En todo caso, es obvio que China, a esta fecha, aún no ha desarrollado adecuadamente el ámbito de la diplomacia en los choques internacionales, en los que la colaboración de aliados y el desarrollo de programas de cooperación resultan esenciales.
Parece que el presidente Xi Jinping busca de nuevo oportunidades para demostrar cabalmente las capacidades bélicas de su país. A este respecto, China ya es el segundo mayor contribuyente de fuerzas para las operaciones de paz de la ONU, después de Estados Unidos. Asimismo, se encuentra en proceso de ampliar sus colaboraciones militares y policiales para nuevas operaciones que emprendan las Naciones Unidas. Todo esto luce muy prometedor. Lo que opaca todo este programa, en cierta medida, es la deficiencia de un aparato analítico e informativo sin el cual los esfuerzos acaban siendo víctimas de distorsiones y malentendidos.

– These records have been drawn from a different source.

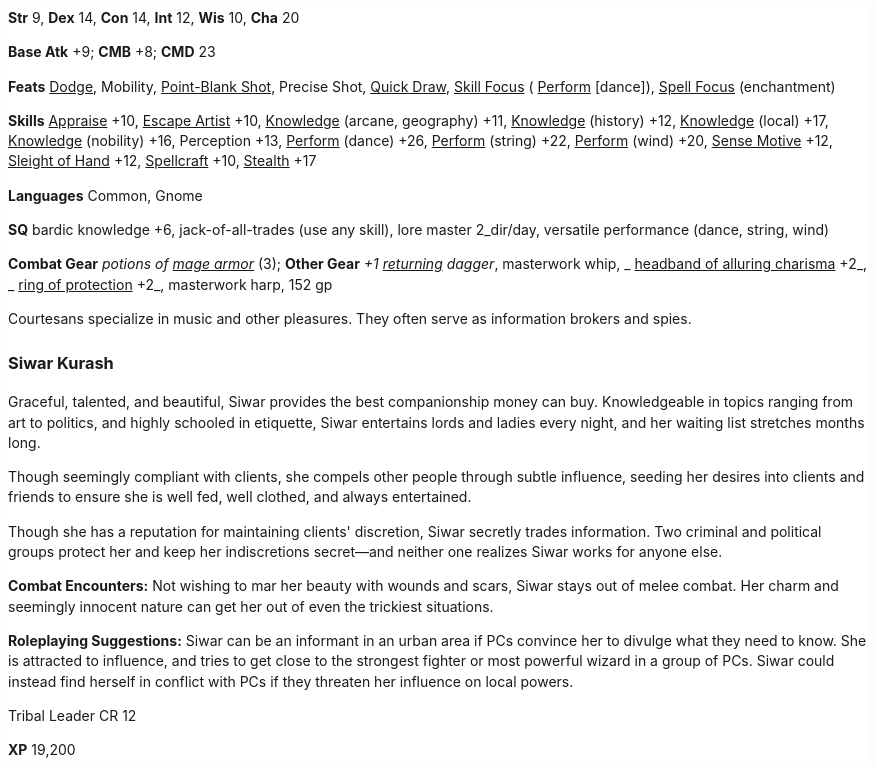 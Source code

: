 **Str** 9, **Dex** 14, **Con** 14, **Int** 12, **Wis** 10, **Cha** 20

**Base Atk** +9; **CMB** +8; **CMD** 23

**Feats** [Dodge](../../feats#_dodge), Mobility, [Point-Blank Shot](../../feats#_point-blank-shot), Precise Shot, [Quick Draw](../../feats#_quick-draw), [Skill Focus](../../feats#_skill-focus) ( [Perform](../../skills_dir/perform#_perform) [dance]), [Spell Focus](../../feats#_spell-focus) (enchantment)

**Skills** [Appraise](../../skills_dir/appraise#_appraise) +10, [Escape Artist](../../skills_dir/escapeArtist#_escape-artist) +10, [Knowledge](../../skills_dir/knowledge#_knowledge) (arcane, geography) +11, [Knowledge](../../skills_dir/knowledge#_knowledge) (history) +12, [Knowledge](../../skills_dir/knowledge#_knowledge) (local) +17, [Knowledge](../../skills_dir/knowledge#_knowledge) (nobility) +16, Perception +13, [Perform](../../skills_dir/perform#_perform) (dance) +26, [Perform](../../skills_dir/perform#_perform) (string) +22, [Perform](../../skills_dir/perform#_perform) (wind) +20, [Sense Motive](../../skills_dir/senseMotive#_sense-motive) +12, [Sleight of Hand](../../skills_dir/sleightOfHand#_sleight-of-hand) +12, [Spellcraft](../../skills_dir/spellcraft#_spellcraft) +10, [Stealth](../../skills_dir/stealth#_stealth) +17

**Languages** Common, Gnome

**SQ** bardic knowledge +6, jack-of-all-trades (use any skill), lore master 2_dir/day, versatile performance (dance, string, wind)

**Combat Gear** _potions of [mage armor](../../spells_dir/mageArmor#_mage-armor)_ (3); **Other Gear** _+1 [returning](../../magicItems_dir/weapons#_weapons-returning) dagger_, masterwork whip, _ [headband of alluring charisma](../../magicItems_dir/wondrousItems#_headband-of-alluring-charisma) +2_, _ [ring of protection](../../magicItems_dir/rings#_ring-of-protection) +2_, masterwork harp, 152 gp

Courtesans specialize in music and other pleasures. They often serve as information brokers and spies.

### Siwar Kurash

Graceful, talented, and beautiful, Siwar provides the best companionship money can buy. Knowledgeable in topics ranging from art to politics, and highly schooled in etiquette, Siwar entertains lords and ladies every night, and her waiting list stretches months long.

Though seemingly compliant with clients, she compels other people through subtle influence, seeding her desires into clients and friends to ensure she is well fed, well clothed, and always entertained.

Though she has a reputation for maintaining clients' discretion, Siwar secretly trades information. Two criminal and political groups protect her and keep her indiscretions secret—and neither one realizes Siwar works for anyone else.

**Combat Encounters:** Not wishing to mar her beauty with wounds and scars, Siwar stays out of melee combat. Her charm and seemingly innocent nature can get her out of even the trickiest situations.

**Roleplaying Suggestions:** Siwar can be an informant in an urban area if PCs convince her to divulge what they need to know. She is attracted to influence, and tries to get close to the strongest fighter or most powerful wizard in a group of PCs. Siwar could instead find herself in conflict with PCs if they threaten her influence on local powers.

Tribal Leader CR 12

**XP** 19,200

Las deficiencias empiezan a multiplicarse en el campo policial indispensable para combatir la corruptela en las esferas gubernamentales. Muy a menudo aparecen notas sobre hechos delictuosos no atendidos con la rapidez y eficiencia requeridas. De igual manera, en el interior de China, delitos de diversa índole con frecuencia escapan el examen de las autoridades.

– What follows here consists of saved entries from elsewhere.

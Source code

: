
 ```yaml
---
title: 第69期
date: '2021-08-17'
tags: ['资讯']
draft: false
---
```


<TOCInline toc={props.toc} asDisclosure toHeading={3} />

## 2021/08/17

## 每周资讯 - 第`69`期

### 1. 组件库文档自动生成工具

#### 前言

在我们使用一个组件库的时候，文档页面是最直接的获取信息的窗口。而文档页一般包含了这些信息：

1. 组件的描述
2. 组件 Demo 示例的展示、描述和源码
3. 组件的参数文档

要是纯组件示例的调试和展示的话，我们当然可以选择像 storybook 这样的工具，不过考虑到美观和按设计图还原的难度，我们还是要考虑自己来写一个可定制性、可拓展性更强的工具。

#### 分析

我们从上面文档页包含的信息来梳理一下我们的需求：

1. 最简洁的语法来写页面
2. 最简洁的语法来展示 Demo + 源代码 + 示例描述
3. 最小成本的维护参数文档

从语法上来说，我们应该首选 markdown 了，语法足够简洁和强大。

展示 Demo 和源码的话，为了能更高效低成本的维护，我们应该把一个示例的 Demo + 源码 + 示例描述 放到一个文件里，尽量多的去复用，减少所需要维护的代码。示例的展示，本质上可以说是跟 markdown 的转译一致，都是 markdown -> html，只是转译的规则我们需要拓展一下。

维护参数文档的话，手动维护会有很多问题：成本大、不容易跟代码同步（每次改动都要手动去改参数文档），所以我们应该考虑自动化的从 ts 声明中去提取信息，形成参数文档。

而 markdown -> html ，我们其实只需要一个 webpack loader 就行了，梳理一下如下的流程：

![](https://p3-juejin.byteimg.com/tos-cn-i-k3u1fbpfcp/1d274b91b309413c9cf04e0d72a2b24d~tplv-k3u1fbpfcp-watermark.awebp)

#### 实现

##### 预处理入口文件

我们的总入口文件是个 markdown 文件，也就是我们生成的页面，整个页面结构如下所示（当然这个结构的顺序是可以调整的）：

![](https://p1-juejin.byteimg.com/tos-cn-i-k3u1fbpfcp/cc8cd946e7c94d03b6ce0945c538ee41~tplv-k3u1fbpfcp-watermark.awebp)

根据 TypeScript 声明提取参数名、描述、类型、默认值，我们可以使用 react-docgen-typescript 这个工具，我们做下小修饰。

Tampoco es dable olvidar que el Estado chino establecido por Mao ha crecido de manera acelerada conforme los jefes de la profusa burocracia procuran ampliar sus campos de acción para ganar puntos con el Gobierno y el Partido.

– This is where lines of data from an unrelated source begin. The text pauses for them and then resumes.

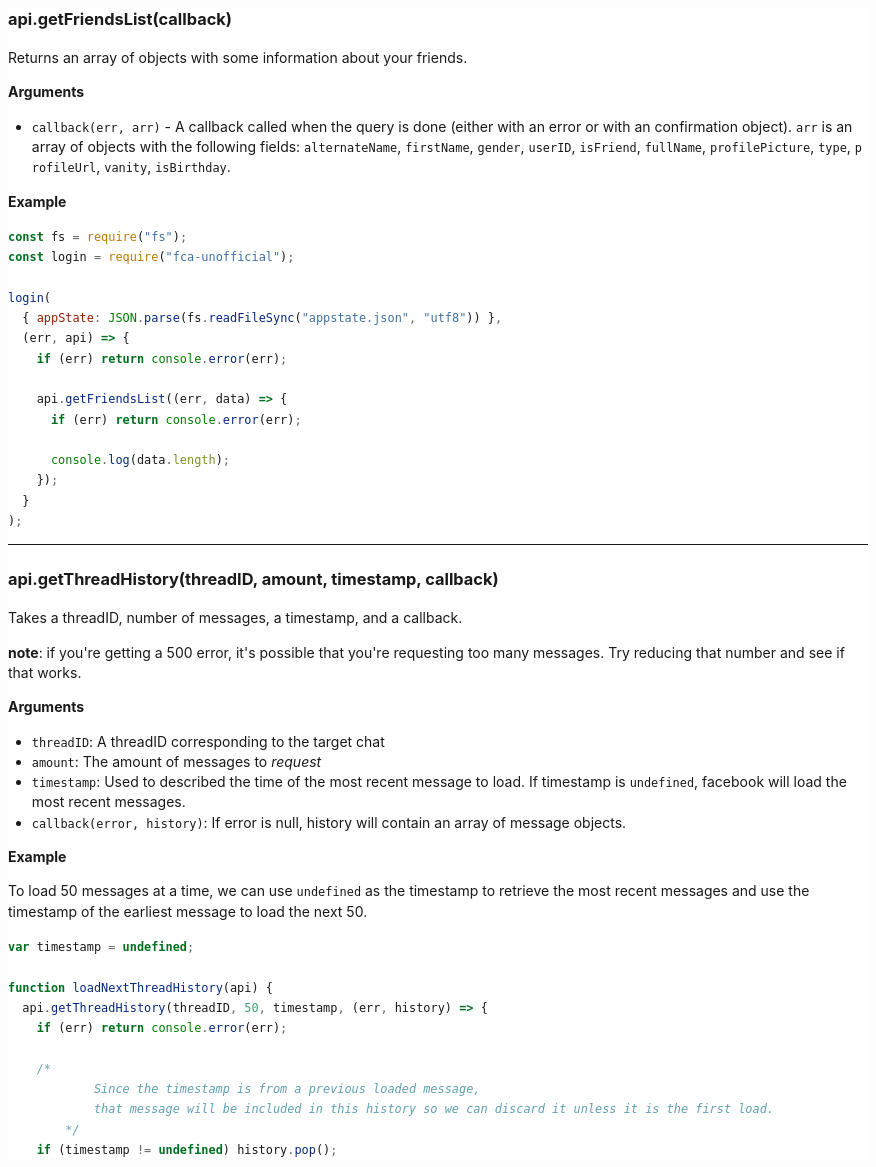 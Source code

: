 ### api.getFriendsList(callback)

Returns an array of objects with some information about your friends.

**Arguments**

- `callback(err, arr)` - A callback called when the query is done (either with an error or with an confirmation object). `arr` is an array of objects with the following fields: `alternateName`, `firstName`, `gender`, `userID`, `isFriend`, `fullName`, `profilePicture`, `type`, `profileUrl`, `vanity`, `isBirthday`.

**Example**

```js
const fs = require("fs");
const login = require("fca-unofficial");

login(
  { appState: JSON.parse(fs.readFileSync("appstate.json", "utf8")) },
  (err, api) => {
    if (err) return console.error(err);

    api.getFriendsList((err, data) => {
      if (err) return console.error(err);

      console.log(data.length);
    });
  }
);
```

---

<a name="getThreadHistory"></a>

### api.getThreadHistory(threadID, amount, timestamp, callback)

Takes a threadID, number of messages, a timestamp, and a callback.

**note**: if you're getting a 500 error, it's possible that you're requesting too many messages. Try reducing that number and see if that works.

**Arguments**

- `threadID`: A threadID corresponding to the target chat
- `amount`: The amount of messages to _request_
- `timestamp`: Used to described the time of the most recent message to load. If timestamp is `undefined`, facebook will load the most recent messages.
- `callback(error, history)`: If error is null, history will contain an array of message objects.

**Example**

To load 50 messages at a time, we can use `undefined` as the timestamp to retrieve the most recent messages and use the timestamp of the earliest message to load the next 50.

```js
var timestamp = undefined;

function loadNextThreadHistory(api) {
  api.getThreadHistory(threadID, 50, timestamp, (err, history) => {
    if (err) return console.error(err);

    /*
            Since the timestamp is from a previous loaded message,
            that message will be included in this history so we can discard it unless it is the first load.
        */
    if (timestamp != undefined) history.pop();
```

Todo lo anterior es muestra de cómo la modernidad se manifiesta en forma anormal y perjudicial en las gigantescas burocracias gubernamentales chinas, en las que asoman grietas quizás insalvables a pesar de los remedios tradicionales de más burocracia para llenar las quebraduras.
Lo expuesto son lecciones que el oeste no debería minimizar ni mucho menos desechar.